Although Buendia has not been visible this pandemic, he is nonetheless still pre-occupied at home.

“I’m busy with the business, producing music for up-and-coming artists. I could write about the pandemic. There’s so much to unpack from the past years. There are a lot of ideas there," he said.

“I’d like to say I’ve matured a lot as an artist. I know everyone says that, but I think I have really matured. There was a lot of growing up during the pandemic. I’ve been challenged as an individual and as a person.

“Being a songwriter and an artist, that manifests in whatever I do. Writing a song or taking care of the business.”

Buendia does not mind performing in an empty venue for “Superproxies.” 

“Sanay naman ako doon,” he said. “There was a time, back in the day, there were only two people watching us when the Eraserheads was still a struggling band playing at Club Dredd in Quezon City. That’s not a new thing for me. I don’t mind.

“Sometimes, you can just get lost in the music and you don’t even care if there’s someone listening. I rap this guitar all the time at home, singing in the shower, where there’s no audience. You can also enjoy making music just for yourself.”

There are some artists, however, who feed on the audience’s energy. 

“I can do it both ways,” Buendia insisted. “Without anyone looking or 
with 200,000 looking. It doesn’t make a difference to me.”

But this new set-up is something he hasn’t experienced before. “I just hope the music still translates in this new medium, this online show," he said.

“I know it will not replace live gigs. I hope to see the fans again in the future. ‘Pag pwede ng lumabas and do live shows again.

“This setting, you just have to make it interesting for yourself. But I like improvising. Even though may rehearsals na and everyone has to know what’s coming, I like to keep my band on their toes. To keep the performance interesting for myself, for them and for the audience.”

Of late, Buendia has been working with new artists for his label, Offshore Music. “I’m pretty busy guiding artists who have potential and whom I can relate to musically and emotionally,” he said. “Most of their albums are now out on Spotify.

“If you want to have an idea what I’ve been doing, check out artists like Ena Mori and Suspiria Pink.
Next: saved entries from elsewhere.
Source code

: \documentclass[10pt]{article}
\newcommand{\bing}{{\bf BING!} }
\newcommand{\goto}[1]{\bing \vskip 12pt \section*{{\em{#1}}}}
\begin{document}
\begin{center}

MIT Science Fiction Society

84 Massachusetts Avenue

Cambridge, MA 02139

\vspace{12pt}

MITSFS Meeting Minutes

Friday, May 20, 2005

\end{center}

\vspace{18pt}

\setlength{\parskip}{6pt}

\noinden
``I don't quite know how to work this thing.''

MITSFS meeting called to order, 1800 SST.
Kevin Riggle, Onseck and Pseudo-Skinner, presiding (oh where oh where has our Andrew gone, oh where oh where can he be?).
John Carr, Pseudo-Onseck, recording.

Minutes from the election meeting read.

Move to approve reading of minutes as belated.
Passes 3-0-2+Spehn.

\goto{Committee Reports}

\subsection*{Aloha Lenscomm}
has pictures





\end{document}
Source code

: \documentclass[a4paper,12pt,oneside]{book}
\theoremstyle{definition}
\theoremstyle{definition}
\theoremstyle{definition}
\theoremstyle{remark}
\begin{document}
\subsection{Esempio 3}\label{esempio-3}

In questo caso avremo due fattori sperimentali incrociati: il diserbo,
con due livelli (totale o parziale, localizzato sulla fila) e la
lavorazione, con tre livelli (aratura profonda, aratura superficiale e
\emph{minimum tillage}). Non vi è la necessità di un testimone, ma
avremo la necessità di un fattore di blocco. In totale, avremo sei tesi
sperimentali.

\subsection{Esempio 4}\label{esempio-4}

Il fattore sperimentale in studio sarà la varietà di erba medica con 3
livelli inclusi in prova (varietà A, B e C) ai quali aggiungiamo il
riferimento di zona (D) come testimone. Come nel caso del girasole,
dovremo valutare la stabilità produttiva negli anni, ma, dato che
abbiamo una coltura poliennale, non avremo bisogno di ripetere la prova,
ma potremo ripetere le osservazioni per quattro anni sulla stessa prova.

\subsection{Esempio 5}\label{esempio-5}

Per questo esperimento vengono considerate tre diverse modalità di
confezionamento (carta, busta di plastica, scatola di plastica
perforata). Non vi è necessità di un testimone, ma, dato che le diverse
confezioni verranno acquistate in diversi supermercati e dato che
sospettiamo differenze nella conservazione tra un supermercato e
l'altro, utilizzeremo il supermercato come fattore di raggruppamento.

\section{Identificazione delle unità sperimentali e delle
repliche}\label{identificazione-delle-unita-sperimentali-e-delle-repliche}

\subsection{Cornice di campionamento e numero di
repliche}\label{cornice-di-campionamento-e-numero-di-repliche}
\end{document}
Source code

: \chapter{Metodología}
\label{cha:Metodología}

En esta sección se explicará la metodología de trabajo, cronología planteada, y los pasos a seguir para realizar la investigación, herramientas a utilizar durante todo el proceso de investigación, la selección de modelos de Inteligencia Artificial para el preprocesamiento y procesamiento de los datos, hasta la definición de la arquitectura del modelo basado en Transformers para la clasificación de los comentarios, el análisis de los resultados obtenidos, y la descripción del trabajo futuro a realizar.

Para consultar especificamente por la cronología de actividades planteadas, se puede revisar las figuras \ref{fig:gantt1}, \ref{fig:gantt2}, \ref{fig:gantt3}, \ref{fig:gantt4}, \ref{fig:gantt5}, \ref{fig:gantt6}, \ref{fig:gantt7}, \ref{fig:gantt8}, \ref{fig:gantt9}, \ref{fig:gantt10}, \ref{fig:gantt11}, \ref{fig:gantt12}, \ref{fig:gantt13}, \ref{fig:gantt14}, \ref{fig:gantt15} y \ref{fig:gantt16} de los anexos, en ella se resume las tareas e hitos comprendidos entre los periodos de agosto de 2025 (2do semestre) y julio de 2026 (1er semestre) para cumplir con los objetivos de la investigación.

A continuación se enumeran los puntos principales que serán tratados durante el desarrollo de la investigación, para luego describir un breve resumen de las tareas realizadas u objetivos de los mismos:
The artists, I guide them, mentor them and teach the way I know how.”

Buendia assured his fans, though, that there will be new songs from him. “The only song I wrote during the pandemic was ‘Metro,’” he said. “But I want to take it really slow and don’t rush it.

“Make it grow organically so you probably won’t be hearing an album from me soon. Although I have ideas in my head, with melody and lyrics. Right now, it’s still in the planning stage. There’s nothing recorded yet.”

Admittedly, Buendia has been busy with his personal growth during this pandemic. “I’ve been taking musical lessons, guitar. I’ve been busy with my home studio trying to upgrade it and turn it into world-class professional studio.

“I’m also taking Japanese lessons. I’m even planning to take up martial arts. There’s really so much you can do with all these time in this pandemic. That’s why I’ve been trying to keep myself busy.”

When it comes to business, Buendia has upped the ante, trying to learn not just the financial side, but the administrative side, as well.

“That’s a serious and interesting thing for me right now,” he admitted. “Business is kind of what makes people adults, learning to deal with money and trying to be professional, attend meetings on time, I think, helps you grow as a person.”

There are other creative endeavors Buendia is still trying to get into. He’s now filming things, doing movies and is even into scriptwriting.

“I’ve done a couple of scripts during the pandemic,” he beamed. “Just getting into martial arts right now and delving deeper into guitar playing, which I haven’t really done before, even though I’ve played the guitar for almost four decades now. I just think there’s always room for improvement.

“I also educate myself whatever good music is supposed to be right now, whatever good books are or good films. You always have to keep up with the times and that’s how you deal with creating something.”